**What you are asked to do:** Pick out the lines below that contain the string "generated" and copy them all.

[Collected data]
━━━━
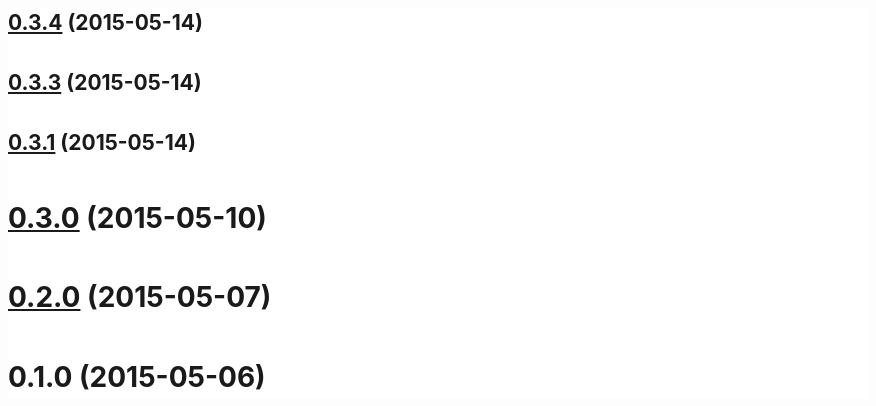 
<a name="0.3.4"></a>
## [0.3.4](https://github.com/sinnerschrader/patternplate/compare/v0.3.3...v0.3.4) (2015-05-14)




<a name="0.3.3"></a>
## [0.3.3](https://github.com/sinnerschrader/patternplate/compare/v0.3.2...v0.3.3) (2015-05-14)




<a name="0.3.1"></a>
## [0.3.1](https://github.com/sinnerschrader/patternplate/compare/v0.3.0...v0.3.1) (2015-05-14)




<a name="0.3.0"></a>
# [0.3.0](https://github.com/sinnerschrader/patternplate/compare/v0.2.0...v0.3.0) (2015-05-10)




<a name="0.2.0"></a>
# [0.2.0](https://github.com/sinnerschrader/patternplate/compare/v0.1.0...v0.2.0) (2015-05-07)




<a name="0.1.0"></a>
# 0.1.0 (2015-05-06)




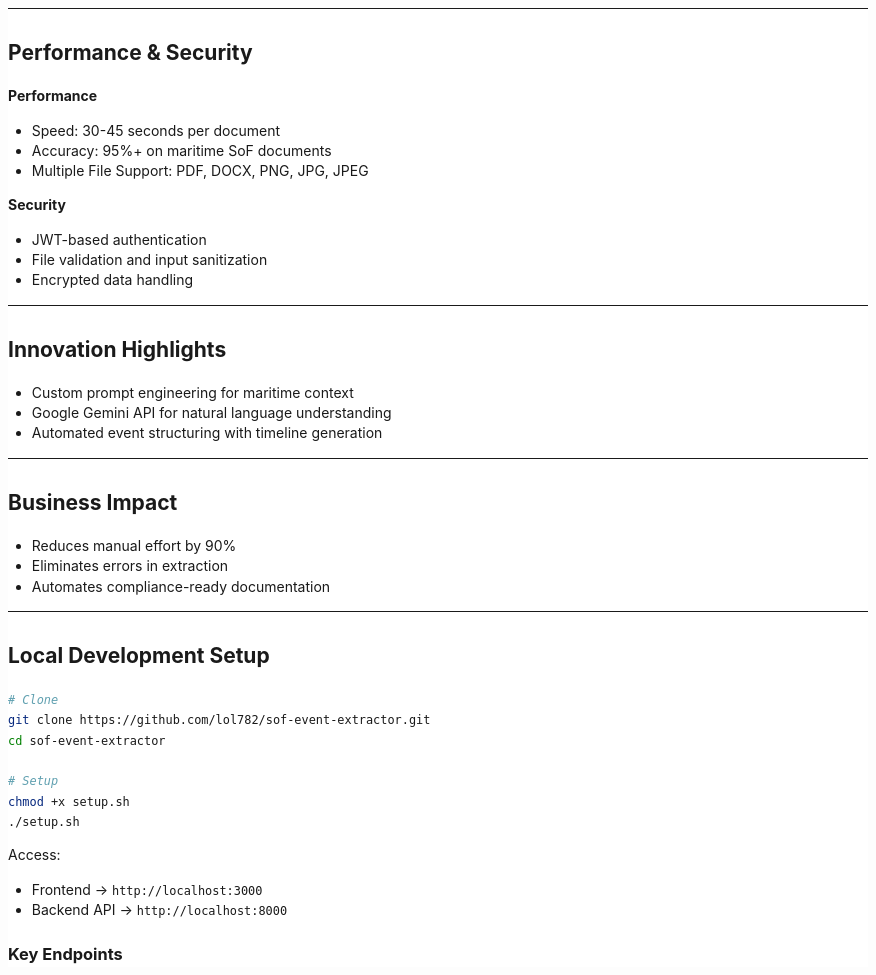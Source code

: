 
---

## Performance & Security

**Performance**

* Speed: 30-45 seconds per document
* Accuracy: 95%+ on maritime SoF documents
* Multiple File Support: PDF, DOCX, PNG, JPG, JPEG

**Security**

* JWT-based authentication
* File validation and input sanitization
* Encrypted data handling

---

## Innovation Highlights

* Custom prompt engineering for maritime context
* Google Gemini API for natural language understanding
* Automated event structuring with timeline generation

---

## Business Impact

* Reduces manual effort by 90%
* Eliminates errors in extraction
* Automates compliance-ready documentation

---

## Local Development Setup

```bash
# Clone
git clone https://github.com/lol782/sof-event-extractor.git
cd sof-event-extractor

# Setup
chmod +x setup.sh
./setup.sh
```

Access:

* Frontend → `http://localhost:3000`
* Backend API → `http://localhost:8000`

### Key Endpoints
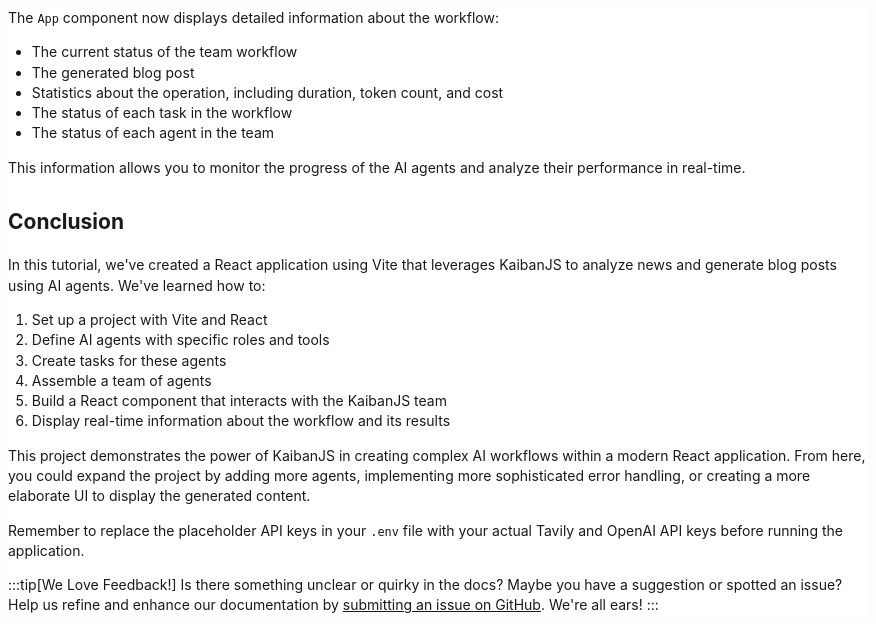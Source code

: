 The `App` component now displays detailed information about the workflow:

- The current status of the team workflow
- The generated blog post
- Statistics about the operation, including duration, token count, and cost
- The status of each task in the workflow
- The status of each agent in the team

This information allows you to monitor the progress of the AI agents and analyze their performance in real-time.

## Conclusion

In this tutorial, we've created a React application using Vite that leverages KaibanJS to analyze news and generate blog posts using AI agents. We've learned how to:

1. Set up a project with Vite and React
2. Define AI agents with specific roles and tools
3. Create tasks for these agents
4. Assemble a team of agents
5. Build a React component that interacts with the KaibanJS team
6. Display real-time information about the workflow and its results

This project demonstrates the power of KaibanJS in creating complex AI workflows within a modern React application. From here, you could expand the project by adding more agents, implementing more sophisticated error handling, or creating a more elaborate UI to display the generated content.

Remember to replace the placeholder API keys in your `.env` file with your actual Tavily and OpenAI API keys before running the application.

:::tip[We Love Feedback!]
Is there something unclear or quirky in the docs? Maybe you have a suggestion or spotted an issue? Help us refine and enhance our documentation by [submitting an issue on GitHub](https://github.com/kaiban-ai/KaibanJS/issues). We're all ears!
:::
━━━━
**Answer for this exercise:**
- The generated blog post
This project demonstrates the power of KaibanJS in creating complex AI workflows within a modern React application. From here, you could expand the project by adding more agents, implementing more sophisticated error handling, or creating a more elaborate UI to display the generated content.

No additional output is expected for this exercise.